Organisations Politiques et Economiques Regionales

LEA Hypothèse 3 : L’efficacité de la Ligue arabe est mise en cause par le mode de prise des décisions, c’est à dire par la règle de l’unanimité qui paralyse l’organisation.

Les régimes de décision au sein de la Ligue arabe sont caractérisés par une rigidité excessive quant à l’adoption des résolutions. Ainsi, la réflexion sur le régime de vote conduit à poser une question fondamentale : les regles etablies sont-elles efficaces pour réaliser les buts poursuivis par le Pacte ?

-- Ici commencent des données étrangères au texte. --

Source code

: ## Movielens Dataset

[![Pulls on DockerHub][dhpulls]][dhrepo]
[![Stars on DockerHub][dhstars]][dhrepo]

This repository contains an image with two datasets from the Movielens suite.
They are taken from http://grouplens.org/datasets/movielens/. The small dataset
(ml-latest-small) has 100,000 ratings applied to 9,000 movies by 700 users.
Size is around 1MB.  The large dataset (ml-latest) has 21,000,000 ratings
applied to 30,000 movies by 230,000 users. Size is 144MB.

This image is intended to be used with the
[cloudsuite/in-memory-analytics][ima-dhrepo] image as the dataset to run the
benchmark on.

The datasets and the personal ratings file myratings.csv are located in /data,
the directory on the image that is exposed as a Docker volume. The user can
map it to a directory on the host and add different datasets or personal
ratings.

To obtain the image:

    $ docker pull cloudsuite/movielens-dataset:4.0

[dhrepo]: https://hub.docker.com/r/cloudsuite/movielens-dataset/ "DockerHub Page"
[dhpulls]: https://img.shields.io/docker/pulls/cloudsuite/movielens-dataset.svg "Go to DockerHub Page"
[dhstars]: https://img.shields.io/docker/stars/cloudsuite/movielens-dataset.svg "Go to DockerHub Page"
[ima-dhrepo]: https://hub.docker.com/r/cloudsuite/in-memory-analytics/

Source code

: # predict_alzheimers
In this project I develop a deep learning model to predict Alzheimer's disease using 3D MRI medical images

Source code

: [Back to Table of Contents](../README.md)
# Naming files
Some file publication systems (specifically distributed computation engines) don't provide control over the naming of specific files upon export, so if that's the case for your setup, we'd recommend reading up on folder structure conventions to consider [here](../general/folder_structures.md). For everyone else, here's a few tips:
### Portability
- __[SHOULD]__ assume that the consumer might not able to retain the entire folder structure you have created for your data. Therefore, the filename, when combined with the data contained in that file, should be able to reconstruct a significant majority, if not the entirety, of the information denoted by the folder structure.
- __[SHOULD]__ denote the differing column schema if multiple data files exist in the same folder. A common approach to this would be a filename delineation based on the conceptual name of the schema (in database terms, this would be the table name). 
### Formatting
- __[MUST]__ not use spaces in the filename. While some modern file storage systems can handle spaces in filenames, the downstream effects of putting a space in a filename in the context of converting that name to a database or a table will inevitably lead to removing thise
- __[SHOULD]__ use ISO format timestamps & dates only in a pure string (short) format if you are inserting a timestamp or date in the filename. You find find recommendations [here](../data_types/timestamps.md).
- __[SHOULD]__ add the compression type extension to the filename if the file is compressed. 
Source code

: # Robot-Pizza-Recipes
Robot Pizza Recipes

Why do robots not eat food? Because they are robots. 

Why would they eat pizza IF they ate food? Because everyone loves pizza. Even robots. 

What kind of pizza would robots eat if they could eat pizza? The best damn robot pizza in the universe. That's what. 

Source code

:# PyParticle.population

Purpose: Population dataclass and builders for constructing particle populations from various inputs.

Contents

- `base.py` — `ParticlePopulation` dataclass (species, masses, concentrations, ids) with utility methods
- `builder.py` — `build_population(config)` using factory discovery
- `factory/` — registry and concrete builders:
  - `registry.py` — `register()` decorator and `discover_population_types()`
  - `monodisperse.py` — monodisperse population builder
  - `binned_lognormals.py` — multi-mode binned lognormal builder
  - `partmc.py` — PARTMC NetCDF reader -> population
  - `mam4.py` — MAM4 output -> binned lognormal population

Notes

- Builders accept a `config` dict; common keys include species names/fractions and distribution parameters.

L’article 7 du Pacte dispose que : «Les décisions du Conseil prises à l’unanimité obligent tous les Etats membres de la Ligue». Les situations dans lesquelles la règle de l’unanimité est requise au Conseil sont importantes, notamment l’exclusion d’un Etat membre et l’adoption des mesures nécessaires pour repousser l’agression d’un Etat membre par un autre. Mais il y a des exceptions pour atténuer la rigidité de cette règle, l’article 7 al.1 dispose que : «Celles qui sont prises à la majorité n’obligent que les Etats qui les acceptent». Plusieurs arguments ont été évoqués pour justifier le recours à la règle de l’unanimité, les plus importants étant le respect de la souveraineté des Etats et le souci d’assurer une égale participation des membres à l’expression de la volonté collective.

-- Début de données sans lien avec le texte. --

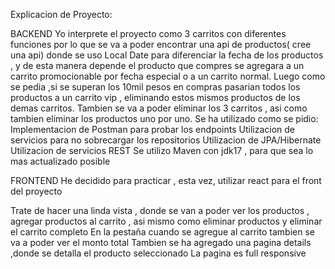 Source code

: Explicacion de Proyecto:

BACKEND
Yo interprete el proyecto como 3 carritos con diferentes funciones por lo que se va a poder encontrar una api de
productos( cree una api) donde se uso Local Date para diferenciar la fecha de los productos , y de esta manera depende
el producto que compres se agregara a un carrito promocionable por fecha especial o a un carrito normal. Luego como se
pedia ,si se superan los 10mil pesos en compras pasarian todos los productos a un carrito vip , eliminando estos mismos
productos  de los demas carritos.
Tambien se va a poder eliminar los 3 carritos , asi como tambien eliminar los productos uno por uno.
Se ha utilizado como se pidio:
Implementacion de Postman para probar los endpoints
Utilizacion de servicios para no sobrecargar los repositorios
Utilizacion de JPA/Hibernate
Utilizacion de servicios REST
Se utilizo Maven con jdk17 , para que sea lo mas actualizado posible

FRONTEND
He decidido para practicar , esta vez, utilizar react para el front del proyecto

Trate de hacer una linda vista , donde se van a poder ver los productos , agregar productos al carrito , asi mismo como
eliminar productos y eliminar el carrito  completo
En la pestaña cuando se agregue al carrito tambien se va a poder ver el monto total
Tambien se ha agregado una pagina details ,donde se detalla el producto seleccionado
La pagina es full responsive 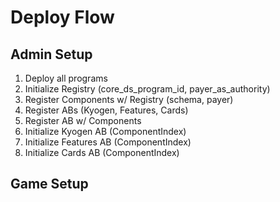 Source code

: # Deploy Flow

## Admin Setup
1. Deploy all programs
2. Initialize Registry (core_ds_program_id, payer_as_authority)
3. Register Components w/ Registry (schema, payer)
4. Register ABs  (Kyogen, Features, Cards)
5. Register AB w/ Components
6. Initialize Kyogen AB (ComponentIndex)
7. Initialize Features AB (ComponentIndex) 
8. Initialize Cards AB (ComponentIndex)

## Game Setup
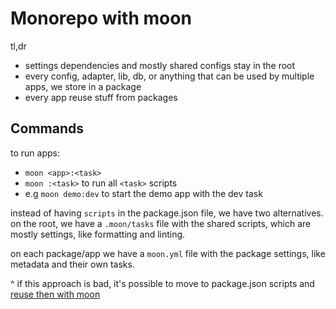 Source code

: # Monorepo with moon

tl,dr

- settings dependencies and mostly shared configs stay in the root
- every config, adapter, lib, db, or anything that can be used by multiple apps, we store in a package
- every app reuse stuff from packages

## Commands

to run apps:

- `moon <app>:<task>`
- `moon :<task>` to run all `<task>` scripts
- e.g `moon demo:dev` to start the demo app with the dev task

instead of having `scripts` in the package.json file, we have two alternatives. on the root, we have a `.moon/tasks` file with the shared scripts, which are mostly settings, like formatting and linting.

on each package/app we have a `moon.yml` file with the package settings, like metadata and their own tasks.

^ if this approach is bad, it's possible to move to package.json scripts and [reuse then with moon](https://moonrepo.dev/docs/guides/javascript/node-handbook#using-packagejson-scripts)
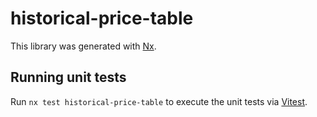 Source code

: # historical-price-table

This library was generated with [Nx](https://nx.dev).

## Running unit tests

Run `nx test historical-price-table` to execute the unit tests via [Vitest](https://vitest.dev/).
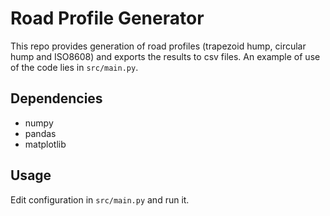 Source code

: # Road Profile Generator

This repo provides generation of road profiles (trapezoid hump, circular hump and ISO8608) and exports the results to csv files. An example of use of the code lies in `src/main.py`. 

## Dependencies
* numpy
* pandas
* matplotlib

## Usage

Edit configuration in `src/main.py` and run it.
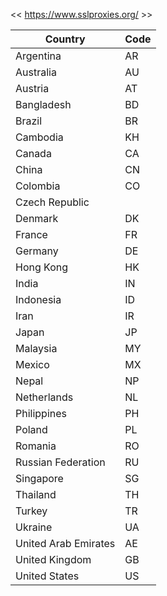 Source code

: << https://www.sslproxies.org/ >>

Country | Code
--------|------
Argentina | AR
Australia | AU
Austria | AT
Bangladesh | BD
Brazil | BR
Cambodia | KH
Canada | CA
China | CN
Colombia | CO
Czech Republic | 
Denmark | DK
France | FR
Germany | DE
Hong Kong | HK
India | IN
Indonesia | ID
Iran | IR
Japan | JP
Malaysia | MY
Mexico | MX
Nepal | NP
Netherlands | NL
Philippines | PH
Poland | PL
Romania | RO
Russian Federation | RU
Singapore | SG
Thailand | TH
Turkey | TR
Ukraine | UA
United Arab Emirates | AE
United Kingdom | GB
United States | US
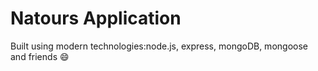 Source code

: # Natours Application

Built using modern technologies:node.js, express, mongoDB, mongoose and friends 😄
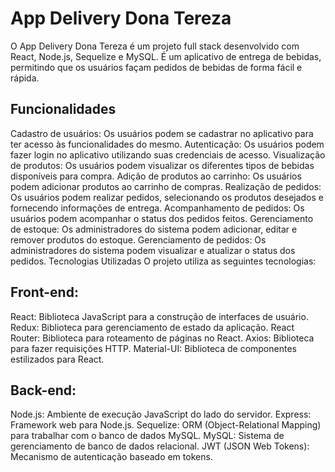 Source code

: # App Delivery Dona Tereza
O App Delivery Dona Tereza é um projeto full stack desenvolvido com React, Node.js, Sequelize e MySQL. É um aplicativo de entrega de bebidas, permitindo que os usuários façam pedidos de bebidas de forma fácil e rápida.

## Funcionalidades
Cadastro de usuários: Os usuários podem se cadastrar no aplicativo para ter acesso às funcionalidades do mesmo.
Autenticação: Os usuários podem fazer login no aplicativo utilizando suas credenciais de acesso.
Visualização de produtos: Os usuários podem visualizar os diferentes tipos de bebidas disponíveis para compra.
Adição de produtos ao carrinho: Os usuários podem adicionar produtos ao carrinho de compras.
Realização de pedidos: Os usuários podem realizar pedidos, selecionando os produtos desejados e fornecendo informações de entrega.
Acompanhamento de pedidos: Os usuários podem acompanhar o status dos pedidos feitos.
Gerenciamento de estoque: Os administradores do sistema podem adicionar, editar e remover produtos do estoque.
Gerenciamento de pedidos: Os administradores do sistema podem visualizar e atualizar o status dos pedidos.
Tecnologias Utilizadas
O projeto utiliza as seguintes tecnologias:

## Front-end:
React: Biblioteca JavaScript para a construção de interfaces de usuário.
Redux: Biblioteca para gerenciamento de estado da aplicação.
React Router: Biblioteca para roteamento de páginas no React.
Axios: Biblioteca para fazer requisições HTTP.
Material-UI: Biblioteca de componentes estilizados para React.

## Back-end:
Node.js: Ambiente de execução JavaScript do lado do servidor.
Express: Framework web para Node.js.
Sequelize: ORM (Object-Relational Mapping) para trabalhar com o banco de dados MySQL.
MySQL: Sistema de gerenciamento de banco de dados relacional.
JWT (JSON Web Tokens): Mecanismo de autenticação baseado em tokens.
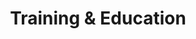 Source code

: ---
layout: petal
number: 7
title: Training & Education
tagline: Create a competence of climate literacy across our organisation
nav_order: 9
icon_shortcode: training
colour: C0910A
text_colour: FFFFFF
has_children: false
has_toc: false
--- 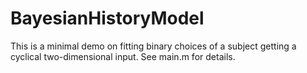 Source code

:# BayesianHistoryModel

This is a minimal demo on fitting binary choices of a subject getting a cyclical two-dimensional input. See main.m for details. 
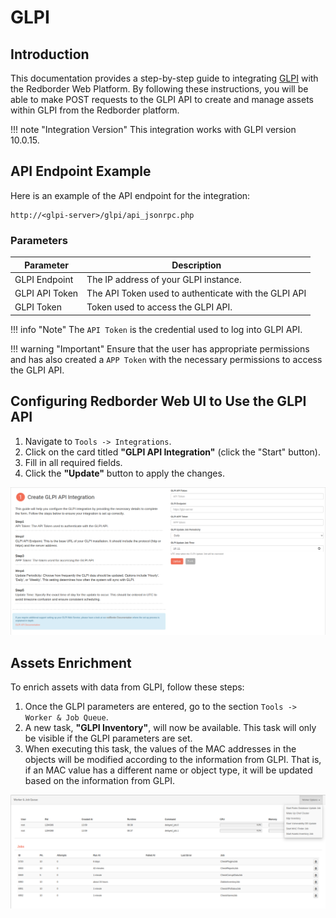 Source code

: # GLPI

## Introduction

This documentation provides a step-by-step guide to integrating [GLPI](https://www.zglpi.com/) with the Redborder Web Platform. By following these instructions, you will be able to make POST requests to the GLPI API to create and manage assets within GLPI from the Redborder platform.

!!! note "Integration Version"
    This integration works with GLPI version 10.0.15.

## API Endpoint Example

Here is an example of the API endpoint for the integration:

    http://<glpi-server>/glpi/api_jsonrpc.php

### Parameters

| Parameter          | Description                                |
| ------------------ | ------------------------------------------ |
| GLPI Endpoint    | The IP address of your GLPI instance.    |
| GLPI API Token    | The API Token used to authenticate with the GLPI API |
| GLPI Token       | Token used to access the GLPI API.       |

!!! info "Note"
    The `API Token` is the credential used to log into GLPI API.

!!! warning "Important"
    Ensure that the user has appropriate permissions and has also created a `APP Token` with the necessary permissions to access the GLPI API.

## Configuring Redborder Web UI to Use the GLPI API

1. Navigate to `Tools -> Integrations`.
2. Click on the card titled **"GLPI API Integration"** (click the "Start" button).
3. Fill in all required fields.
4. Click the **"Update"** button to apply the changes.

![Configuring Redborder Web UI to Use the GLPI API](images/glpi_step_1.png)

## Assets Enrichment

To enrich assets with data from GLPI, follow these steps:

1. Once the GLPI parameters are entered, go to the section `Tools -> Worker & Job Queue`.
2. A new task, **"GLPI Inventory"**, will now be available. This task will only be visible if the GLPI parameters are set.
3. When executing this task, the values of the MAC addresses in the objects will be modified according to the information from GLPI. That is, if an MAC value has a different name or object type, it will be updated based on the information from GLPI.

![Configure Redborder Web UI to Use the GLPI API](images/glpi_step_2.png) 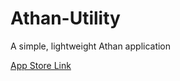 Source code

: # Athan-Utility
A simple, lightweight Athan application

[App Store Link](https://itunes.apple.com/us/app/athan-utility/id1076108131?mt=8)
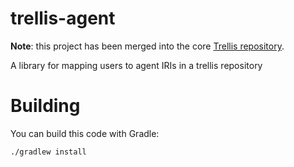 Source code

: # trellis-agent

**Note**: this project has been merged into the core [Trellis repository](https://github.com/trellis-ldp/trellis).

A library for mapping users to agent IRIs in a trellis repository

# Building

You can build this code with Gradle:

    ./gradlew install

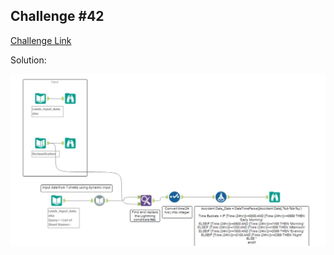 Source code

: ## Challenge #42

[Challenge Link](https://community.alteryx.com/t5/Weekly-Challenge/Challenge-42-Inspire-Europe-16-Grand-Prix-L1/td-p/36596)

Solution:

<img src="Challenge 42.jpg">


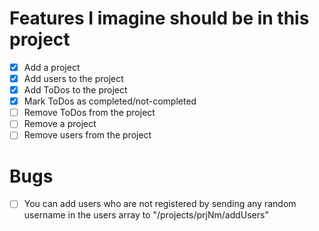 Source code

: # Features I imagine should be in this project

- [x] Add a project
- [x] Add users to the project
- [x] Add ToDos to the project
- [x] Mark ToDos as completed/not-completed
- [ ] Remove ToDos from the project
- [ ] Remove a project
- [ ] Remove users from the project

# Bugs
- [ ] You can add users who are not registered by sending any random username in the users array to "/projects/prjNm/addUsers"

Dès sa création, la Ligue arabe a beaucoup souffert de l’exigence du consentement unanime et a été souvent impuissante à réaliser divers buts dont le règlement des innombrables conflits interarabes ; il ne pouvait en être autrement surtout que le Pacte subordonne l’examen par le Conseil de tout différend à l’acceptation préalable de tout les Etats qui y sont parties. Il suffit donc que l’une des parties s’oppose pour que le Conseil soit paralyse. Cette évolution a encore été aggravee par le recours de certains Etats à «la politique de la chaise vide», comme par exemple l’Irak qui contesta la régularite juridique de la resolution du 20 juillet 1961 par laquelle le Conseil décida d’admettre le Koweit comme membre et qui boycotta les travaux du Conseil.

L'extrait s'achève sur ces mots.